#### What to work on
Sort through the data and copy the lines holding the word "blob".

#### The input
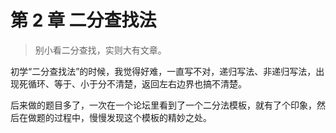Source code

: # 第 2 章 二分查找法

> 别小看二分查找，实则大有文章。

初学“二分查找法”的时候，我觉得好难，一直写不对，递归写法、非递归写法，出现死循环、等于、小于分不清楚，返回左右边界也搞不清楚。

后来做的题目多了，一次在一个论坛里看到了一个二分法模板，就有了个印象，然后在做题的过程中，慢慢发现这个模板的精妙之处。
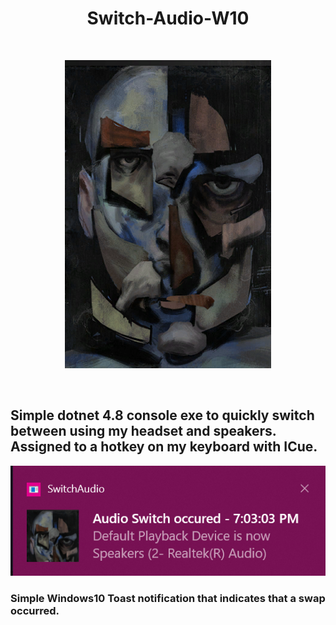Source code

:<h1 align="center">Switch-Audio-W10</h1>
<br>
<p align="center"><img src="https://github.com/AidanPrehatny/Switch-Audio-W10/blob/master/img/logic.png?raw=true"></p>
<br>
</p>

## Simple dotnet 4.8 console exe to quickly switch between using my headset and speakers. Assigned to a hotkey on my keyboard with ICue.

<p align="center"><img src="https://github.com/AidanPrehatny/Switch-Audio-W10/blob/master/img/notifytoast.png?raw=true"></p>

### Simple Windows10 Toast notification that indicates that a swap occurred.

#### Response to the exercise
<p align="center"><img src="https://github.com/AidanPrehatny/Switch-Audio-W10/blob/master/img/logic.png?raw=true"></p>
<p align="center"><img src="https://github.com/AidanPrehatny/Switch-Audio-W10/blob/master/img/notifytoast.png?raw=true"></p>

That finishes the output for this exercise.